A case which, it seems to us, corresponds almost exactly with the one under discussion is State ex rel. Bohannon v. County Court of Howard County, 39 Mo. 375. Under the statute, counties were authorized to pay bounties to volunteers enlisting in the military service, and'it was held that where, in pursuance of the act, a county offered bounties to parties volunteering to fill the quota, a contract existed between the county and such volunteers, which could be enforced by action; and that the courts will not undertake by writ of mandamus to enforce simple common-law rights between individuals. In that case the petitioner enlisted as a volunteer in pursuance of an order of the county court of said county appropriating money for the purpose of paying bounties to volunteers. The county court refused to pay a portion of the money due the petitioner, whereupon he prayed for a writ of mandamus to compel the court to proceed in the business of selling bonds which had been provided for the purpose of paying these bounties, and to pay him the remainder of his bounty. After holding, upon the merits of the case, that the petitioner was entitled to his pay, the *469court, of its own motion, raised the question under discussion here, and said:

“But there is another question which we cannot pass over, and that is, whether a mandamus is the proper remedy. According to the views above stated, there was a binding contract between the county and the petitioner. The courts will not undertake to enforce by mandamus simple common law rights between individuals, as to compel the payment.of money, nor where there is another specific legal remedy.”

And the writ was refused.

In Parrott v. Bridgeport, 44 Conn. 180 (26 Am. Rep. 439), which involved a contractual relation between the petitioner and the city of Bridgeport, it was held that the case involved the enforcement of contract rights of a private nature, and the writ could not lie. See, also, Florida, C. & P. R. R. Co. v. State, 34 Am. St. Rep. 30 (13 South. 103, 20 L. R. A. 419); Merrill, Mandamus, § 16, and authorities cited and instances mentioned.

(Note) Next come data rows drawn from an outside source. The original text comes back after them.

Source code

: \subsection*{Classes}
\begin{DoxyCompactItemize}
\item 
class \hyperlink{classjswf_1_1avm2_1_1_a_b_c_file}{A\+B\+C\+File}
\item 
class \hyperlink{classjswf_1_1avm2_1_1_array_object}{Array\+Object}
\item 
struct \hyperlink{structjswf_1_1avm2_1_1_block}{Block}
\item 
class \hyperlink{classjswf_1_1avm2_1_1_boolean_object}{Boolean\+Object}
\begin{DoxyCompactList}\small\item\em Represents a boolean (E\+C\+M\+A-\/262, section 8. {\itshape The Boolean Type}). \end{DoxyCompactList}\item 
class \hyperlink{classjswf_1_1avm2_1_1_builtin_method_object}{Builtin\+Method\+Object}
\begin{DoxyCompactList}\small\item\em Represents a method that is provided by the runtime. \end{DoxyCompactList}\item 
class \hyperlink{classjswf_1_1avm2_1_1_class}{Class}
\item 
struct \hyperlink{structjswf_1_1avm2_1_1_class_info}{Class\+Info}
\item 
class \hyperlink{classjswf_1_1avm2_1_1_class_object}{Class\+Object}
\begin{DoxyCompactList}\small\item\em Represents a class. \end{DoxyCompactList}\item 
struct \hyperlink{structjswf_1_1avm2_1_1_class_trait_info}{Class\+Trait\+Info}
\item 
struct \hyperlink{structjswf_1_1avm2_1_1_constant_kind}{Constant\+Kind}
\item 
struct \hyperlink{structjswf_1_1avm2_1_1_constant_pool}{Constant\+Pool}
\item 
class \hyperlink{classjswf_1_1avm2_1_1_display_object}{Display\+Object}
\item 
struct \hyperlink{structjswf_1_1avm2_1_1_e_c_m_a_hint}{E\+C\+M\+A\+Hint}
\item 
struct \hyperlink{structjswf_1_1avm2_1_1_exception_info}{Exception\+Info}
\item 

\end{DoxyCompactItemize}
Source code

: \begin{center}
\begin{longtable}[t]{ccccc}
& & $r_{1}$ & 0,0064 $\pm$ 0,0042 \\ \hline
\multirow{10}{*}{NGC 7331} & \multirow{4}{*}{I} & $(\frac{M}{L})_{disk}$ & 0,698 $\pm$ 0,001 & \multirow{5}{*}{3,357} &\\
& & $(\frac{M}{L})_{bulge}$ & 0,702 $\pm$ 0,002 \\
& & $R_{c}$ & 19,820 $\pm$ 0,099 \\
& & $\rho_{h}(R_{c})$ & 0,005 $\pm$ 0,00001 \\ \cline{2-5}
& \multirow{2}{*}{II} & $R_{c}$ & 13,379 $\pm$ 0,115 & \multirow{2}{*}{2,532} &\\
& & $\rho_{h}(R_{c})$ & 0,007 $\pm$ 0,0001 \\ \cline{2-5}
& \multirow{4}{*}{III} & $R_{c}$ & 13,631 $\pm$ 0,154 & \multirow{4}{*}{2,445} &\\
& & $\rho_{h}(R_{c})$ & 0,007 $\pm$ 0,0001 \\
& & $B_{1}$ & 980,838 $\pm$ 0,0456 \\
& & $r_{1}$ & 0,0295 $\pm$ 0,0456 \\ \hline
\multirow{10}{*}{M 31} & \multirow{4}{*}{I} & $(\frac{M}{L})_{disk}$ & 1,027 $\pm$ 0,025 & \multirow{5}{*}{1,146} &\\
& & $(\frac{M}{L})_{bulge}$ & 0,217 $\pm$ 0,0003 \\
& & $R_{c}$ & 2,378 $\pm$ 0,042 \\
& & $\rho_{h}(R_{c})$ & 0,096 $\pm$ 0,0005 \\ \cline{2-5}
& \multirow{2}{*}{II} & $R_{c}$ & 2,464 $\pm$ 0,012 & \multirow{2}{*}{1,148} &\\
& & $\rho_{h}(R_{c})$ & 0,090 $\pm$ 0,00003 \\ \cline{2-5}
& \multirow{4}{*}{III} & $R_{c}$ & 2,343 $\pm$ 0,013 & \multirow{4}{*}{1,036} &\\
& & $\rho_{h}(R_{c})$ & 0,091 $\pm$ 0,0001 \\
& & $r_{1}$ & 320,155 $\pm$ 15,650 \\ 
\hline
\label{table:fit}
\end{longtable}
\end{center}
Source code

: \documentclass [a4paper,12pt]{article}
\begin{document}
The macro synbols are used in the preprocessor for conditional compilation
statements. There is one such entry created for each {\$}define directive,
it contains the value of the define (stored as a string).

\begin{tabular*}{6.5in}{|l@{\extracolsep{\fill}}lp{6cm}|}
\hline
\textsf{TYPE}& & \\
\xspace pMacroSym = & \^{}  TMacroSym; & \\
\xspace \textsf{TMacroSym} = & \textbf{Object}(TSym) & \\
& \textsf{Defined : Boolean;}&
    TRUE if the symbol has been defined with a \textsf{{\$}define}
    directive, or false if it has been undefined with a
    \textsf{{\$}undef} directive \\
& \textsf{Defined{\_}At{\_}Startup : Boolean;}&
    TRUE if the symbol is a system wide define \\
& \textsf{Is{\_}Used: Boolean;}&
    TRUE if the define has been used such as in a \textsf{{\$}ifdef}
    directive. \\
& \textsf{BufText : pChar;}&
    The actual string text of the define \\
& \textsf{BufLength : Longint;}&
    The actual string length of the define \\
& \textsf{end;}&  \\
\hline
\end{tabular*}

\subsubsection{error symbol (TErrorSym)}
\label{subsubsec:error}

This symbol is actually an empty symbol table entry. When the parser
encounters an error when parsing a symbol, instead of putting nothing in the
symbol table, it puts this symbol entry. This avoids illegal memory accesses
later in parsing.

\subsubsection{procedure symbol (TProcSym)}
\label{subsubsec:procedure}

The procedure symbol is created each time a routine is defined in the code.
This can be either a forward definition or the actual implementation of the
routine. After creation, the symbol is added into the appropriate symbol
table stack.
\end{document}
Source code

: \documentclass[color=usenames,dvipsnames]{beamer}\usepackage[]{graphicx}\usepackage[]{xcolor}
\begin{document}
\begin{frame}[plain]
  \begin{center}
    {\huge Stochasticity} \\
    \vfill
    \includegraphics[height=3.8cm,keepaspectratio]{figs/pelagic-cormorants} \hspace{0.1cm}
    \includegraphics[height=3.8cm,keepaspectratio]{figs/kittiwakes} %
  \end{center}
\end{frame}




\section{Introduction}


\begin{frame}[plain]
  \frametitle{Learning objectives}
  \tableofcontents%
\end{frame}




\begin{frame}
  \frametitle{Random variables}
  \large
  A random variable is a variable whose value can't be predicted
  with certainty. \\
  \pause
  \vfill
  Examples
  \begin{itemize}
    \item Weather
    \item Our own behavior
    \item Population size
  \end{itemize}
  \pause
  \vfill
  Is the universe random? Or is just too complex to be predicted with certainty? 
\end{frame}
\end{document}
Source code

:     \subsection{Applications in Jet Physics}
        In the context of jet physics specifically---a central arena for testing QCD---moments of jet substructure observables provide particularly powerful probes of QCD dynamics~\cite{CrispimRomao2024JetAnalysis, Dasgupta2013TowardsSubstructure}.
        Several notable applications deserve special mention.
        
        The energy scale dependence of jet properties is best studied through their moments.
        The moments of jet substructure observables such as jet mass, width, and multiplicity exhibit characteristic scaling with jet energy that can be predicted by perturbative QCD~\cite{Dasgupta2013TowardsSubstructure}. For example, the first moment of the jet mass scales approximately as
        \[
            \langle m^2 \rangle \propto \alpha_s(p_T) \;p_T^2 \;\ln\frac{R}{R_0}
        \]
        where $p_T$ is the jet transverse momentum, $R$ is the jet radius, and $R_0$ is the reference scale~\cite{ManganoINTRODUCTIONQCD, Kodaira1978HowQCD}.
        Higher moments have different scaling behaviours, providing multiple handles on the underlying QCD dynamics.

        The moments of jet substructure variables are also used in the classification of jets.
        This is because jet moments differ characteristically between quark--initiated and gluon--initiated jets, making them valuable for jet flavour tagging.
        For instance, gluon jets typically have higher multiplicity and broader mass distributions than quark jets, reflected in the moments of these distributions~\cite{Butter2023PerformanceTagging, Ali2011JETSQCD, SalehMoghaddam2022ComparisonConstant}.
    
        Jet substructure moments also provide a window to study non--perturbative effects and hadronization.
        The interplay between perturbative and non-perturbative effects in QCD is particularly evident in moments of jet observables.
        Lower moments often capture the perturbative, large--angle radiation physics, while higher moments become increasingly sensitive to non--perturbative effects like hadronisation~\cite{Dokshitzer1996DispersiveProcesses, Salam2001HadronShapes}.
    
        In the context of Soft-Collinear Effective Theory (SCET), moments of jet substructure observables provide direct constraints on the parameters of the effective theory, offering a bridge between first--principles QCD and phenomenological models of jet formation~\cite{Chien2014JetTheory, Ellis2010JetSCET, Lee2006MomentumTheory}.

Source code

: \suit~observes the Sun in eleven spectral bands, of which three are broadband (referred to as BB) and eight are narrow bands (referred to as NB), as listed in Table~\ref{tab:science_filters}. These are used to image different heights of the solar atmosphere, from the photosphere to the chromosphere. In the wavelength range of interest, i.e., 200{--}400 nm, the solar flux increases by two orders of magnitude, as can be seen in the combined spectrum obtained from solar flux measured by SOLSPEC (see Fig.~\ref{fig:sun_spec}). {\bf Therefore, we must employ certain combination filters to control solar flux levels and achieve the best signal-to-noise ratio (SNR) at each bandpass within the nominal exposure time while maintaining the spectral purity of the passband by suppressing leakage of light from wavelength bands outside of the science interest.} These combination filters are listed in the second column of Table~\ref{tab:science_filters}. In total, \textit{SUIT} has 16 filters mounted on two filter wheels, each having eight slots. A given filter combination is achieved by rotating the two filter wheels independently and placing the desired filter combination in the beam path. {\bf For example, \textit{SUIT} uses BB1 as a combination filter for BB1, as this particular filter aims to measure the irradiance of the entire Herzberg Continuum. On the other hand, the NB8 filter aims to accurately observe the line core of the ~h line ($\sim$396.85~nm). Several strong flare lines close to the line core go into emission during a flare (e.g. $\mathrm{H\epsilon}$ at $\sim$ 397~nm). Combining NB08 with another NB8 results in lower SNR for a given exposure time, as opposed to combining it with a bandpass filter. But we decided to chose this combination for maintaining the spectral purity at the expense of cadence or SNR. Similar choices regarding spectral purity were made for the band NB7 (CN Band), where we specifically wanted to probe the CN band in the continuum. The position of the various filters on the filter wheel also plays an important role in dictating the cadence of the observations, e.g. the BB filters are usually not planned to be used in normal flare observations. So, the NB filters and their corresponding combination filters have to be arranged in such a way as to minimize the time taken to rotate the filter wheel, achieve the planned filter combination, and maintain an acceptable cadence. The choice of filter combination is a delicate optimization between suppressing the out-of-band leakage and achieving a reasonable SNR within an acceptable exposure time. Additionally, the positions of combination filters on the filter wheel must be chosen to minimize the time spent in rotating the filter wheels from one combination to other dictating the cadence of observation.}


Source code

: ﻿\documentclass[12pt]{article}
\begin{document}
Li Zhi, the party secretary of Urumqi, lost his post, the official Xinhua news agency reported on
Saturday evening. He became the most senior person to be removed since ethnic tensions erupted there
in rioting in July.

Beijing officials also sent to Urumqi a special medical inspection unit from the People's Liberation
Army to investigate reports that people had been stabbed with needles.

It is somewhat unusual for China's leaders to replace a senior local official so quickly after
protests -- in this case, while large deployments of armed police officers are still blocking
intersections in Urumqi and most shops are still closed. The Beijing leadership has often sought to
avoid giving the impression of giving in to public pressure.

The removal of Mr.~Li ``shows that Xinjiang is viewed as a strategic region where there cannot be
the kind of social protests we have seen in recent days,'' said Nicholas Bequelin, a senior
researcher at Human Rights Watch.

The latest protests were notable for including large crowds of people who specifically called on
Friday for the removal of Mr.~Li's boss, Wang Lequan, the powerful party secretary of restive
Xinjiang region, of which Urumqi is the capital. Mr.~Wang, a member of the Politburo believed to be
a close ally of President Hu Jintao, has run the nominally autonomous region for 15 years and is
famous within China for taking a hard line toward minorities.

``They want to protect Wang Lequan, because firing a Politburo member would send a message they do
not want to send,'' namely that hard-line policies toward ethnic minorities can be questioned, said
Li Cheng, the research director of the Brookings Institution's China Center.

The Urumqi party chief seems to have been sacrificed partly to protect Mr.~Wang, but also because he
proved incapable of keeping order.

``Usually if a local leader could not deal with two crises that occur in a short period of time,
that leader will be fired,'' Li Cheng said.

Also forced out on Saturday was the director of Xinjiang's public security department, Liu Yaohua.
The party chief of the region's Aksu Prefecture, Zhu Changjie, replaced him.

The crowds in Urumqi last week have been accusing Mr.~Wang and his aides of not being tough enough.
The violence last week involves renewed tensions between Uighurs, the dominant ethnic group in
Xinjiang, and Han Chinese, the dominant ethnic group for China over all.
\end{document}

It is insisted by the appellant that the writ ought to issue in this case because it would be difficult to determine the damages which the appellant would be entitled to by reason of the breach of contract. The proof of damages is always attended with more or less difficulty, but that furnishes no reason for reversing the well-established rule that the writ will not lie for the enforcement of a contract right.

The conclusion that we have reached on this proposition renders unnecessary an investigation of the other defenses interposed to the action.

The judgment is affirmed.

Reavis, Fullerton and Anders, JJ., concur.